Reflection on 9/26/18:  Today I feel as though I failed.  The enemy tells me I suck at being a Christian.  Why would God continue to give me opportunities to share the Gospel if I’m just going to ignore Him?

close up photo of woman with her hands tied with rope
Photo by Engin Akyurt on Pexels.com

I know it is the will of God that we share the Gospel.  I know that there are millions of people who need to know Christ as their Savior and we should not pass up any opportunity to share the good news about Jesus.  I’ve been trying to share that with my family-but family can be a really tough crowd.  I have also looked for and have prayed (from time to time) for other opportunities.  I’ve even taken a couple of them…but not today.

Today I walked into a Subway for lunch.  It was kind of a last minute plan.  I got a craving for one of their breakfast sandwiches…flatbread, yellow egg, ham, bacon and pepper jack cheese heated up then topped with fresh spinach, black olives, banana peppers and just a little red onion and some salt and pepper.  I don’t eat the flat bread but it’s easier for them to heat it up that way.   I just fold the egg up like a taco with all the stuff inside and wah-lah!  A delicious Keto-friendly lunch.  As I walked into Subway there was a man sitting to the left at a table all by himself.  I can’t know if he was a Christian or Muslim or Hindu or Buddhist, maybe he was an Atheist, who knows?  He had dark skin and dark eyes like someone from the Middle East.  I don’t know.  Immediately I felt like I need to share the Gospel with him.  It was weird and kind of crazy and I thought, “That’s silly, why would I do that?”  Of course I know why…because we all need Jesus!  But you know how those conversations go inside your head?  “He’s eating his lunch…he’s a stranger…he’ll think I’m stereotyping him…he’ll think I’m weird…everyone will hear me…it’s a small store…” Bam!  I was bombarded with tons of reasons NOT to share the Gospel.

The problem is I try to stop thinking about it because I didn’t come here to do that…but the thoughts won’t go away.  I try to reason with myself, or is it the Lord?  Because now I’m not sure.  I say (in my head) to Him, “I can’t do that right now, not with him, not here…” I sat down at my table to eat and still the thoughts are coming.  By now I’m telling myself these thoughts are only coming because I’m thinking about it and I’m the one keeping it up not the Lord.  I try to quit thinking about it but I can’t.  So now I say (again, in my head) to the Lord, “Okay, if you want me to talk to him, let him come over to say something to me.  If he comes over to my table, I will share the Gospel with him.”  At the same time I start thinking, “Okay, I could get up and go out to my car and get one of those flyers for the Revival service tonight at the little Baptist church by my house, and if he walks out while I’m out there I’ll say something to him.  But he starts preparing to leave, picking up his mess at his table, so I don’t do anything.  He doesn’t look my way or come over to my table, he just goes out to his car which is parked right beside mine.  Then he sits in his car for what seems like a very long time but was likely only a minute,  and then he pulls away.  My opportunity is gone forever.

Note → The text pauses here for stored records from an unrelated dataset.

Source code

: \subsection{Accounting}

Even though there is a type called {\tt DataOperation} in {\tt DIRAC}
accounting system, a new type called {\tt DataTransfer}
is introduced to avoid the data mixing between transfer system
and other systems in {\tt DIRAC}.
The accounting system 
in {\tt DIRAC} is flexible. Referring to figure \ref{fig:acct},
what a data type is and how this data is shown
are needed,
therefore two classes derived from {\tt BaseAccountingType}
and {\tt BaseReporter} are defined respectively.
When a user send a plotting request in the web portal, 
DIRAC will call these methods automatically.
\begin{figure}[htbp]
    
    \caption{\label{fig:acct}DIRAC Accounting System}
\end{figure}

I haven’t stopped thinking about it.

  • What if it was the Lord and I missed an opportunity to share Christ?
  • What if he was contemplating suicide?
  • What if he had been thinking, “God, send someone who will tell me You are real.”
  • What if…

My heart is breaking right now knowing I missed an opportunity.  I hear both the enemy condemning me and the Holy Spirit convicting me.  Condemnation says I’m a bad Christian-not worthy of God’s forgiveness.  Conviction says, “Why don’t you trust me? What are you afraid of?”

Jesus says His sheep hear His voice and another they will not follow.  I know I hear His voice; why do I question myself?  Why do I question Him?  Why do I let the fear of man stop me?  What am I really afraid of?  Part of me thinks, like with my family, I’m afraid they will ask me a question I can’t answer.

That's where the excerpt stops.